The City of Troy, New York, "Where Henry Hudson Turned Around."

Friday, December 21, 2007


A recent Court of Appeals decision has held that the government bears the burden of establishing exemptions under the Freedom of Information Law.

In The Matter of Data Tree LLC v Edward P. Romaine, the Court stated that a county clerk must provide more than a mere plausible explanation for denying a FOIL request, reversing the previous "any old bullshit explanation will do" standard. No more, "not today, honey, I have a headache."

In order to deny disclosure, the Clerk must show that the requested information "falls squarely within a FOIL exemption by articulating a particularized and specific justification for denying access" (Capital Newspapers Div. of Hearst Corp. v Burns, 67 NY2d 562 [1986]; see M. Farbman & Sons, Inc. v New York City Health and Hospitals Corp., 62 NY2d 75, 80 [1984]; Fink v Lefkowitz, 47 NY2d 567, 571 [1979]).
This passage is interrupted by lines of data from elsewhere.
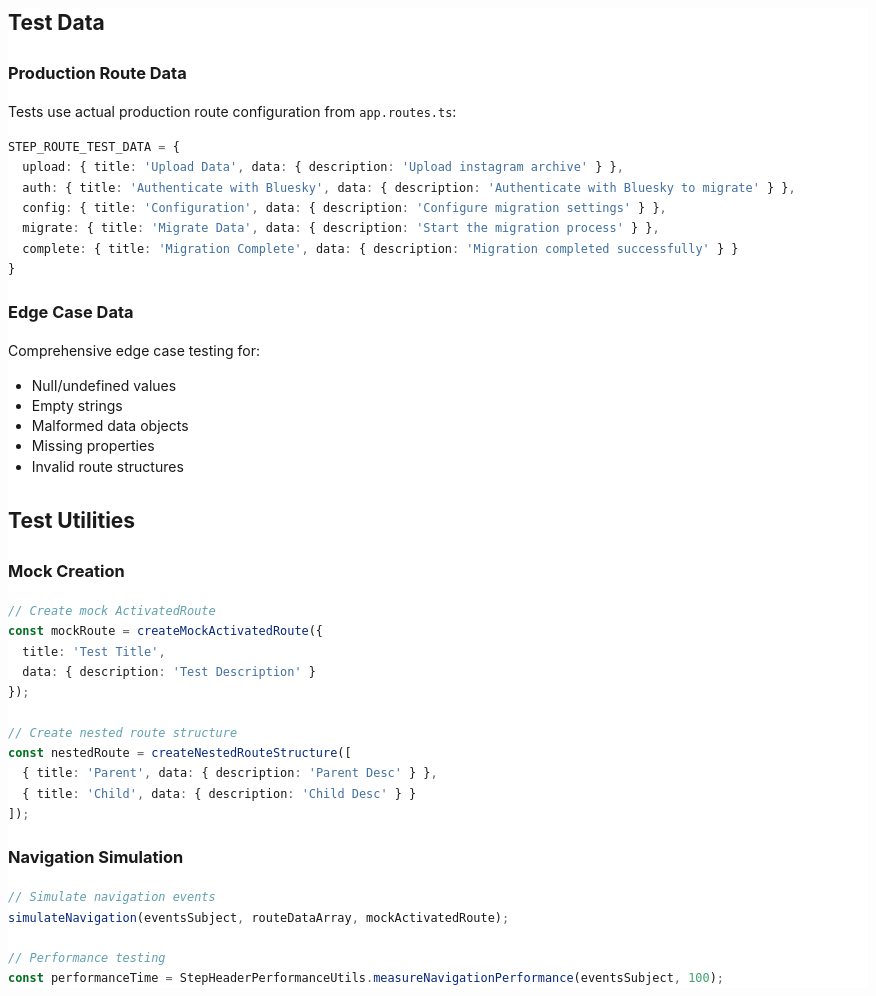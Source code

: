 ## Test Data

### Production Route Data
Tests use actual production route configuration from `app.routes.ts`:
```typescript
STEP_ROUTE_TEST_DATA = {
  upload: { title: 'Upload Data', data: { description: 'Upload instagram archive' } },
  auth: { title: 'Authenticate with Bluesky', data: { description: 'Authenticate with Bluesky to migrate' } },
  config: { title: 'Configuration', data: { description: 'Configure migration settings' } },
  migrate: { title: 'Migrate Data', data: { description: 'Start the migration process' } },
  complete: { title: 'Migration Complete', data: { description: 'Migration completed successfully' } }
}
```

### Edge Case Data
Comprehensive edge case testing for:
- Null/undefined values
- Empty strings
- Malformed data objects
- Missing properties
- Invalid route structures

## Test Utilities

### Mock Creation
```typescript
// Create mock ActivatedRoute
const mockRoute = createMockActivatedRoute({
  title: 'Test Title',
  data: { description: 'Test Description' }
});

// Create nested route structure
const nestedRoute = createNestedRouteStructure([
  { title: 'Parent', data: { description: 'Parent Desc' } },
  { title: 'Child', data: { description: 'Child Desc' } }
]);
```

### Navigation Simulation
```typescript
// Simulate navigation events
simulateNavigation(eventsSubject, routeDataArray, mockActivatedRoute);

// Performance testing
const performanceTime = StepHeaderPerformanceUtils.measureNavigationPerformance(eventsSubject, 100);
```
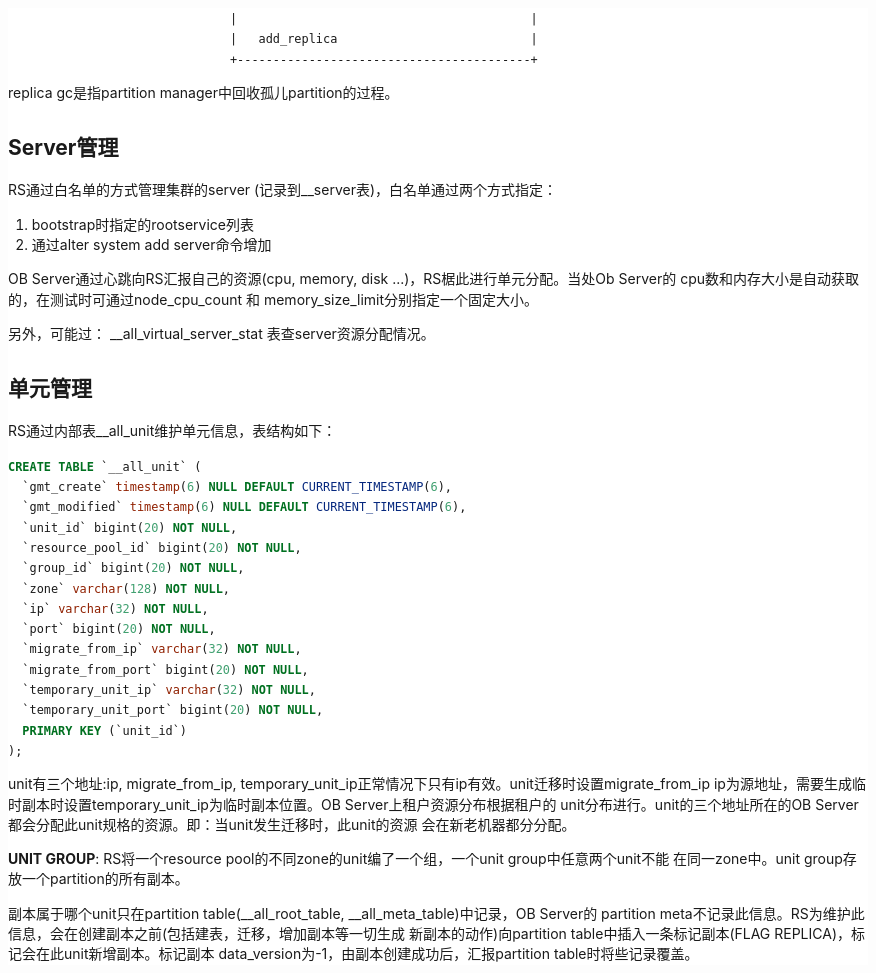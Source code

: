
 ```nohighlight
                               |                                         |
                               |   add_replica                           |
                               +-----------------------------------------+

```

replica gc是指partition manager中回收孤儿partition的过程。


## Server管理

RS通过白名单的方式管理集群的server (记录到\_\_server表)，白名单通过两个方式指定：

1. bootstrap时指定的rootservice列表
2. 通过alter system add server命令增加

OB Server通过心跳向RS汇报自己的资源(cpu, memory, disk ...)，RS椐此进行单元分配。当处Ob Server的
cpu数和内存大小是自动获取的，在测试时可通过node\_cpu\_count 和 memory\_size\_limit分别指定一个固定大小。

另外，可能过： \_\_all\_virtual\_server\_stat 表查server资源分配情况。

## 单元管理

RS通过内部表\_\_all_unit维护单元信息，表结构如下：

```sql
CREATE TABLE `__all_unit` (
  `gmt_create` timestamp(6) NULL DEFAULT CURRENT_TIMESTAMP(6),
  `gmt_modified` timestamp(6) NULL DEFAULT CURRENT_TIMESTAMP(6),
  `unit_id` bigint(20) NOT NULL,
  `resource_pool_id` bigint(20) NOT NULL,
  `group_id` bigint(20) NOT NULL,
  `zone` varchar(128) NOT NULL,
  `ip` varchar(32) NOT NULL,
  `port` bigint(20) NOT NULL,
  `migrate_from_ip` varchar(32) NOT NULL,
  `migrate_from_port` bigint(20) NOT NULL,
  `temporary_unit_ip` varchar(32) NOT NULL,
  `temporary_unit_port` bigint(20) NOT NULL,
  PRIMARY KEY (`unit_id`)
);

```

unit有三个地址:ip, migrate\_from\_ip, temporary\_unit\_ip正常情况下只有ip有效。unit迁移时设置migrate\_from\_ip
ip为源地址，需要生成临时副本时设置temporary\_unit\_ip为临时副本位置。OB Server上租户资源分布根据租户的
unit分布进行。unit的三个地址所在的OB Server都会分配此unit规格的资源。即：当unit发生迁移时，此unit的资源
会在新老机器都分分配。

**UNIT GROUP**: RS将一个resource pool的不同zone的unit编了一个组，一个unit group中任意两个unit不能
在同一zone中。unit group存放一个partition的所有副本。

副本属于哪个unit只在partition table(\_\_all\_root\_table, \_\_all\_meta\_table)中记录，OB Server的
partition meta不记录此信息。RS为维护此信息，会在创建副本之前(包括建表，迁移，增加副本等一切生成
新副本的动作)向partition table中插入一条标记副本(FLAG REPLICA)，标记会在此unit新增副本。标记副本
data_version为-1，由副本创建成功后，汇报partition table时将些记录覆盖。
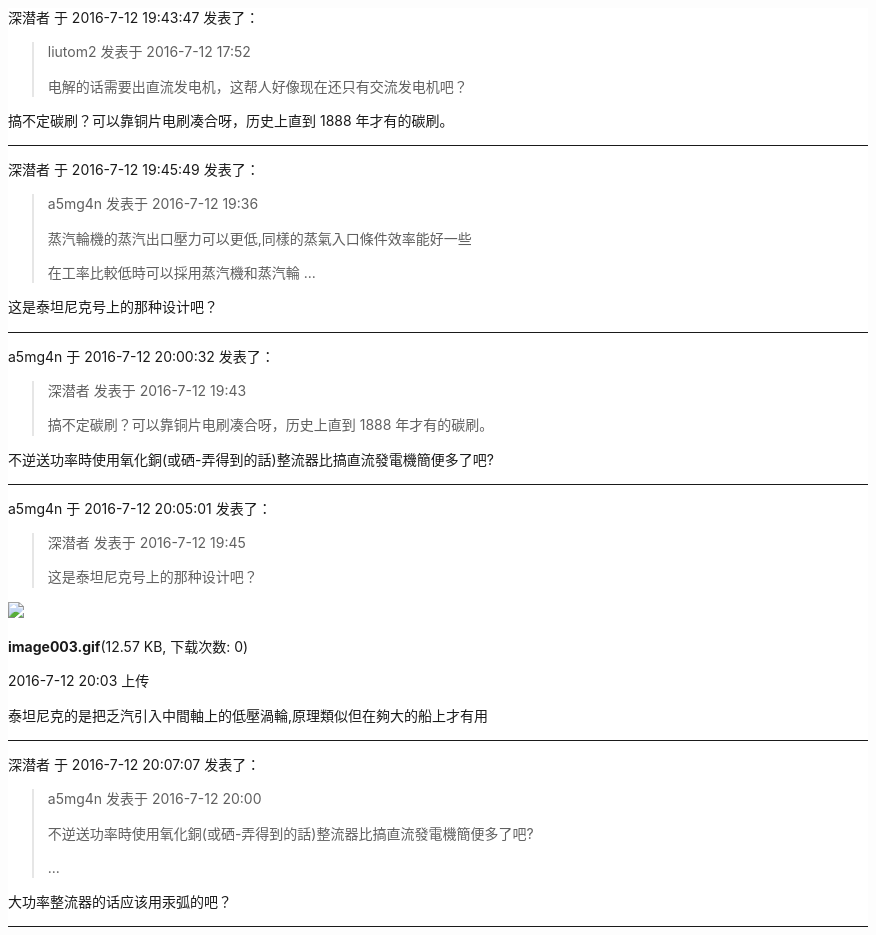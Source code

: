 深潜者 于 2016-7-12 19:43:47 发表了：

> liutom2 发表于 2016-7-12 17:52
>
> 电解的话需要出直流发电机，这帮人好像现在还只有交流发电机吧？

搞不定碳刷？可以靠铜片电刷凑合呀，历史上直到 1888 年才有的碳刷。

---

深潜者 于 2016-7-12 19:45:49 发表了：

> a5mg4n 发表于 2016-7-12 19:36
>
> 蒸汽輪機的蒸汽出口壓力可以更低,同樣的蒸氣入口條件效率能好一些
>
> 在工率比較低時可以採用蒸汽機和蒸汽輪 ...

这是泰坦尼克号上的那种设计吧？

---

a5mg4n 于 2016-7-12 20:00:32 发表了：

> 深潜者 发表于 2016-7-12 19:43
>
> 搞不定碳刷？可以靠铜片电刷凑合呀，历史上直到 1888 年才有的碳刷。

不逆送功率時使用氧化銅(或硒-弄得到的話)整流器比搞直流發電機簡便多了吧?

---

a5mg4n 于 2016-7-12 20:05:01 发表了：

> 深潜者 发表于 2016-7-12 19:45
>
> 这是泰坦尼克号上的那种设计吧？

![](/9025/200335f6y1q9ili5c9qqsq.gif)

**image003.gif**(12.57 KB, 下载次数: 0)

2016-7-12 20:03 上传

泰坦尼克的是把乏汽引入中間軸上的低壓渦輪,原理類似但在夠大的船上才有用

---

深潜者 于 2016-7-12 20:07:07 发表了：

> a5mg4n 发表于 2016-7-12 20:00
>
> 不逆送功率時使用氧化銅(或硒-弄得到的話)整流器比搞直流發電機簡便多了吧?
>
> ...

大功率整流器的话应该用汞弧的吧？

---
If the Clerk fails to prove that a statutory exemption applies, FOIL "compels disclosure, not concealment"

Another interesting part of the decision is that the government can no longer refer people to their website in response to requests for information.

We've also been told (but haven't confirmed) that attorneys fees will now be awarded to individuals who must sue the government to get their FOIL responses.

This should be greeted as good news for those trying to wrench public information out of municipalities such as Troy. Remember, when you deny a FOIL request, you're only hurting the taxpayers.